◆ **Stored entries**
BEGIN

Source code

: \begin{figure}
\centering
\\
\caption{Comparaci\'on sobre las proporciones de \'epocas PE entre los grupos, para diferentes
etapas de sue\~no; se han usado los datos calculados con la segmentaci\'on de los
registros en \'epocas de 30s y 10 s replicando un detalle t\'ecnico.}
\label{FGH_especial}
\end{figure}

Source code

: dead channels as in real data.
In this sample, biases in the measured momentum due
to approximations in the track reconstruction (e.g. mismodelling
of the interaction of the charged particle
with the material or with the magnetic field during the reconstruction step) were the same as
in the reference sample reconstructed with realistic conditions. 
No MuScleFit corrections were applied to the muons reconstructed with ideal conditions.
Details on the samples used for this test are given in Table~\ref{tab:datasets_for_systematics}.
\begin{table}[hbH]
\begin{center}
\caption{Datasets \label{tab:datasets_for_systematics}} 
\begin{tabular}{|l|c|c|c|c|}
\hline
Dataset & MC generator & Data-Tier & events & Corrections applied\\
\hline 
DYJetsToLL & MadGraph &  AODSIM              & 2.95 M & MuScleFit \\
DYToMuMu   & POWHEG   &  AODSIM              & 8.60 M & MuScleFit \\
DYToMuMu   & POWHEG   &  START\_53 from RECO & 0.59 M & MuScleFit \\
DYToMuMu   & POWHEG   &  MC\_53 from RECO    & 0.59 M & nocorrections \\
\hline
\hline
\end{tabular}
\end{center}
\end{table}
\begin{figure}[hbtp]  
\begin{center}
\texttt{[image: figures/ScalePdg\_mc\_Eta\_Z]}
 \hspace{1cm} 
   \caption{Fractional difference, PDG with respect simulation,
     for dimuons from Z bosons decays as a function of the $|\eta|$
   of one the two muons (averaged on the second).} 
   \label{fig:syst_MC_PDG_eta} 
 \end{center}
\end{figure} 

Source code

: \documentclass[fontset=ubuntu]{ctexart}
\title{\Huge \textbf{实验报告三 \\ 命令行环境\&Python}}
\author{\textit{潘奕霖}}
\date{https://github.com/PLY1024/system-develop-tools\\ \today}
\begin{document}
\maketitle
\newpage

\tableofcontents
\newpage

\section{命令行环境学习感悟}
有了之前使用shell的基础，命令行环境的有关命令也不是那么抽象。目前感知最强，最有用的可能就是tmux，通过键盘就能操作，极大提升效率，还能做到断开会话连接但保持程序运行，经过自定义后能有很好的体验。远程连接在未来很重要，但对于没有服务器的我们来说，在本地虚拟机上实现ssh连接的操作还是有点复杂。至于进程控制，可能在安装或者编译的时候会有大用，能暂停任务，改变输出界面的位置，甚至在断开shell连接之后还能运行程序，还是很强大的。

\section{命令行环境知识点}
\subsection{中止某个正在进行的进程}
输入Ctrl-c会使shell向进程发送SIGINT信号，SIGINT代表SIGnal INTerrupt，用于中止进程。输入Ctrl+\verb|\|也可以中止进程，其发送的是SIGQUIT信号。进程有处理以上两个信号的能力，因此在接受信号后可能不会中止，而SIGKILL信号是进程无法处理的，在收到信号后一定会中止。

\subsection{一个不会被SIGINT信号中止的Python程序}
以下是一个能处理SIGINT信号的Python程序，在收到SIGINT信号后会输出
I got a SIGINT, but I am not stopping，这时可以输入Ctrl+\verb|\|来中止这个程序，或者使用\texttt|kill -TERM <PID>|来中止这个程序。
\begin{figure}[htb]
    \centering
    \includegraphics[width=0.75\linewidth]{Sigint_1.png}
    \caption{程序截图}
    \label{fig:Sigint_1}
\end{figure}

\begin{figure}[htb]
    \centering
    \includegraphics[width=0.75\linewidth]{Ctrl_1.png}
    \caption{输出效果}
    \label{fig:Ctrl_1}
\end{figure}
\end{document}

END

◆ **Problem details**
Give back the data exactly, with no line dropped.

◆ **Task result**
Source code

: \begin{figure}
\centering
\\
\caption{Comparaci\'on sobre las proporciones de \'epocas PE entre los grupos, para diferentes
etapas de sue\~no; se han usado los datos calculados con la segmentaci\'on de los
registros en \'epocas de 30s y 10 s replicando un detalle t\'ecnico.}
\label{FGH_especial}
\end{figure}

Source code

: dead channels as in real data.
In this sample, biases in the measured momentum due
to approximations in the track reconstruction (e.g. mismodelling
of the interaction of the charged particle
with the material or with the magnetic field during the reconstruction step) were the same as
in the reference sample reconstructed with realistic conditions. 
No MuScleFit corrections were applied to the muons reconstructed with ideal conditions.
Details on the samples used for this test are given in Table~\ref{tab:datasets_for_systematics}.
\begin{table}[hbH]
\begin{center}
\caption{Datasets \label{tab:datasets_for_systematics}} 
\begin{tabular}{|l|c|c|c|c|}
\hline
Dataset & MC generator & Data-Tier & events & Corrections applied\\
\hline 
DYJetsToLL & MadGraph &  AODSIM              & 2.95 M & MuScleFit \\
DYToMuMu   & POWHEG   &  AODSIM              & 8.60 M & MuScleFit \\
DYToMuMu   & POWHEG   &  START\_53 from RECO & 0.59 M & MuScleFit \\
DYToMuMu   & POWHEG   &  MC\_53 from RECO    & 0.59 M & nocorrections \\
\hline
\hline
\end{tabular}
\end{center}
\end{table}
\begin{figure}[hbtp]  
\begin{center}
\texttt{[image: figures/ScalePdg\_mc\_Eta\_Z]}
 \hspace{1cm} 
   \caption{Fractional difference, PDG with respect simulation,
     for dimuons from Z bosons decays as a function of the $|\eta|$
   of one the two muons (averaged on the second).} 
   \label{fig:syst_MC_PDG_eta} 
 \end{center}
\end{figure} 

Source code

: \documentclass[fontset=ubuntu]{ctexart}
\title{\Huge \textbf{实验报告三 \\ 命令行环境\&Python}}
\author{\textit{潘奕霖}}
\date{https://github.com/PLY1024/system-develop-tools\\ \today}
\begin{document}
\maketitle
\newpage

\tableofcontents
\newpage

\section{命令行环境学习感悟}
有了之前使用shell的基础，命令行环境的有关命令也不是那么抽象。目前感知最强，最有用的可能就是tmux，通过键盘就能操作，极大提升效率，还能做到断开会话连接但保持程序运行，经过自定义后能有很好的体验。远程连接在未来很重要，但对于没有服务器的我们来说，在本地虚拟机上实现ssh连接的操作还是有点复杂。至于进程控制，可能在安装或者编译的时候会有大用，能暂停任务，改变输出界面的位置，甚至在断开shell连接之后还能运行程序，还是很强大的。

\section{命令行环境知识点}
\subsection{中止某个正在进行的进程}
输入Ctrl-c会使shell向进程发送SIGINT信号，SIGINT代表SIGnal INTerrupt，用于中止进程。输入Ctrl+\verb|\|也可以中止进程，其发送的是SIGQUIT信号。进程有处理以上两个信号的能力，因此在接受信号后可能不会中止，而SIGKILL信号是进程无法处理的，在收到信号后一定会中止。

\subsection{一个不会被SIGINT信号中止的Python程序}
以下是一个能处理SIGINT信号的Python程序，在收到SIGINT信号后会输出
I got a SIGINT, but I am not stopping，这时可以输入Ctrl+\verb|\|来中止这个程序，或者使用\texttt|kill -TERM <PID>|来中止这个程序。
\begin{figure}[htb]
    \centering
    \includegraphics[width=0.75\linewidth]{Sigint_1.png}
    \caption{程序截图}
    \label{fig:Sigint_1}
\end{figure}

\begin{figure}[htb]
    \centering
    \includegraphics[width=0.75\linewidth]{Ctrl_1.png}
    \caption{输出效果}
    \label{fig:Ctrl_1}
\end{figure}
\end{document}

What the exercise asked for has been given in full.